Task brief: Using the records below, find how many lines hold the word "counting" and reply with only that number.

Data extract:

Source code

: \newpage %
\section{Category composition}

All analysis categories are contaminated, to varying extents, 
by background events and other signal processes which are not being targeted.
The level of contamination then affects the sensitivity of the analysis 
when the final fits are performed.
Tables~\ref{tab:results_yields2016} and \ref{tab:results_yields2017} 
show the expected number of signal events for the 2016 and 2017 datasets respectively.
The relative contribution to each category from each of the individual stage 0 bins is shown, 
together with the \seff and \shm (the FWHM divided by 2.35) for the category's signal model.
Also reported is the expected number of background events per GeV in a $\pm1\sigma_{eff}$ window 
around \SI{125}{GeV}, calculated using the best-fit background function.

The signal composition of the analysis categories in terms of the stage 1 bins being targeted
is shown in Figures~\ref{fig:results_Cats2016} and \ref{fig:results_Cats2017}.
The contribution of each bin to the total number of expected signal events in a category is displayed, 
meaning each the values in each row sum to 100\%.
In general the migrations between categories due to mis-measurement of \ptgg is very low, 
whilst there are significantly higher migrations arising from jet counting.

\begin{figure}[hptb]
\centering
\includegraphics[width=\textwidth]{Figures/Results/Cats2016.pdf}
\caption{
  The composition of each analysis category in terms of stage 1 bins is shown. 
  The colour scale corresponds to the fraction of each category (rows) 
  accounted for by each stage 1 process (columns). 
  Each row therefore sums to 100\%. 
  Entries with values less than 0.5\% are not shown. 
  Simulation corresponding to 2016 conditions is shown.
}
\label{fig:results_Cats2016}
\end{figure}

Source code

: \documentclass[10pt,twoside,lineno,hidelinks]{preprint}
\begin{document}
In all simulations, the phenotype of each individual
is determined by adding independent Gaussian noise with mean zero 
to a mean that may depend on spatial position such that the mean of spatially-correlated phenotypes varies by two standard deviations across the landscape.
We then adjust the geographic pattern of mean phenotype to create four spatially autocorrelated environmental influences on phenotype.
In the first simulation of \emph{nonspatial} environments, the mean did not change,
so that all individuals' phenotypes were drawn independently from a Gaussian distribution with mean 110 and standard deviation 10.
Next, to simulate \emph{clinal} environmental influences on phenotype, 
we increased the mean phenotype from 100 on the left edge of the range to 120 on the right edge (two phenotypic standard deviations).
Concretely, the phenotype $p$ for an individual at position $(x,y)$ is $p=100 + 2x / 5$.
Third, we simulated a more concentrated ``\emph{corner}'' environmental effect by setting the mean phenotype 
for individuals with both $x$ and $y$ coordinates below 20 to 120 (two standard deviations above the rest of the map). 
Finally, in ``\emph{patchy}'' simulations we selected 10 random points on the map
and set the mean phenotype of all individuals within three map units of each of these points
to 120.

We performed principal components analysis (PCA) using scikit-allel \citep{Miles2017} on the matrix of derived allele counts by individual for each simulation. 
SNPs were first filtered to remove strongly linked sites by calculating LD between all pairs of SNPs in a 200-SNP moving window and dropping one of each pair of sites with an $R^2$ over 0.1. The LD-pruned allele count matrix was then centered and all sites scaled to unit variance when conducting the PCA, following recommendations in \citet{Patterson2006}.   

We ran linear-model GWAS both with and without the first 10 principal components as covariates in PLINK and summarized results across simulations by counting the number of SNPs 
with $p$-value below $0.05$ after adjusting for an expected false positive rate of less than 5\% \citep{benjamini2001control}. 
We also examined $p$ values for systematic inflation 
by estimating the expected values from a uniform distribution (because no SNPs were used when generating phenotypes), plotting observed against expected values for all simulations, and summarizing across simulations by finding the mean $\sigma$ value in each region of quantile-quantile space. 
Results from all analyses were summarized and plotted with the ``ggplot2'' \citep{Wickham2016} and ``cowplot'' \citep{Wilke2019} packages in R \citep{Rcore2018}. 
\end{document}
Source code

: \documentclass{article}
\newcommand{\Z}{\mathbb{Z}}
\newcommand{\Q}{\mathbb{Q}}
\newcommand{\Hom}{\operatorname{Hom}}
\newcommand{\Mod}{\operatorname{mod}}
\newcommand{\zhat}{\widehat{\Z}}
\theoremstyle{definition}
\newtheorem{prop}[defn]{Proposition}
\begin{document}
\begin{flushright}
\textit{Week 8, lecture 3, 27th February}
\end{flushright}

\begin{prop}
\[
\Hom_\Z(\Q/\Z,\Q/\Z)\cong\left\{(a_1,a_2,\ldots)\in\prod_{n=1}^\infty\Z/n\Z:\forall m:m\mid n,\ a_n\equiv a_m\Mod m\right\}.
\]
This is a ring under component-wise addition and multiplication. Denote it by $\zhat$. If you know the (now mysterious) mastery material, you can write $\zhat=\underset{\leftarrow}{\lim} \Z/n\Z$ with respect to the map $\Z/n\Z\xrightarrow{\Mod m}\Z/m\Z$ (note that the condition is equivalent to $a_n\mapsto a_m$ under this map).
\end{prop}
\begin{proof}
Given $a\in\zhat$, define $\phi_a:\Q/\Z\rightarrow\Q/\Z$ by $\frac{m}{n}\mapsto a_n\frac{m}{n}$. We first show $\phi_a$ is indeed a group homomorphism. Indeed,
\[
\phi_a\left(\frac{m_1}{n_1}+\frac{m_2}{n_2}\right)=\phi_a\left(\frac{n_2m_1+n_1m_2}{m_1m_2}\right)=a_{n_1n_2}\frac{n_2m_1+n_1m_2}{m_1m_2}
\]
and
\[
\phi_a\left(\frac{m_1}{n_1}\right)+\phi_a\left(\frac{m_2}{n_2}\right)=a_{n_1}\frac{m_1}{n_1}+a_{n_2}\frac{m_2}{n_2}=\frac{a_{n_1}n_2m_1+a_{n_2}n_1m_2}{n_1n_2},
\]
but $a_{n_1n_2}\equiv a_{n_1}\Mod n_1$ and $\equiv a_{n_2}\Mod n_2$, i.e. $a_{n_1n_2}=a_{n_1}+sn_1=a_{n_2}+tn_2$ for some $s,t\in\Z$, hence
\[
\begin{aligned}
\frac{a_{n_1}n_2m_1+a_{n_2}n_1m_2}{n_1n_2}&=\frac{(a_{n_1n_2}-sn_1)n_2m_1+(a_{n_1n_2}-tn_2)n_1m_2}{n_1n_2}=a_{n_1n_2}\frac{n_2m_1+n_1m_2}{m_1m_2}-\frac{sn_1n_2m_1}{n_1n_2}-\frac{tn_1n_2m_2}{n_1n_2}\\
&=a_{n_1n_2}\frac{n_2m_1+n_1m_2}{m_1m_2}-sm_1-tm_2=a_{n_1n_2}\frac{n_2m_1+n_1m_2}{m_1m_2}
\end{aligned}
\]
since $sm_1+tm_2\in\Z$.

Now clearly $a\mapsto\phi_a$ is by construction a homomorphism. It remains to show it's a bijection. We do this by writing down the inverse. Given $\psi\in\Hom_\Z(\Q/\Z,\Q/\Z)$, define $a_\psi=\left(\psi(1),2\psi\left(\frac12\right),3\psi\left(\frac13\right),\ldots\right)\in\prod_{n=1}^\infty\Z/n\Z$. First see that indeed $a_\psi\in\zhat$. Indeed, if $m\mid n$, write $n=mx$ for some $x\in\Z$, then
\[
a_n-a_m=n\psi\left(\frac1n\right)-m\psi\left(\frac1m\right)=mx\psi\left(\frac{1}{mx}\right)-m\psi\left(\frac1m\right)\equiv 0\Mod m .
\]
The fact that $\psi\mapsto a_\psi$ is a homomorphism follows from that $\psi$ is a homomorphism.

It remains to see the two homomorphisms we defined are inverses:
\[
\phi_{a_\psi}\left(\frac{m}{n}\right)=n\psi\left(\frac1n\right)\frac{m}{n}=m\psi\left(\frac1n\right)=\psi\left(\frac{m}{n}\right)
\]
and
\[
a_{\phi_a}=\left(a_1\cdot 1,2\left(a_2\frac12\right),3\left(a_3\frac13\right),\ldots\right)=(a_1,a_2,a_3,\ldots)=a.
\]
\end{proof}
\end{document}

Response: 2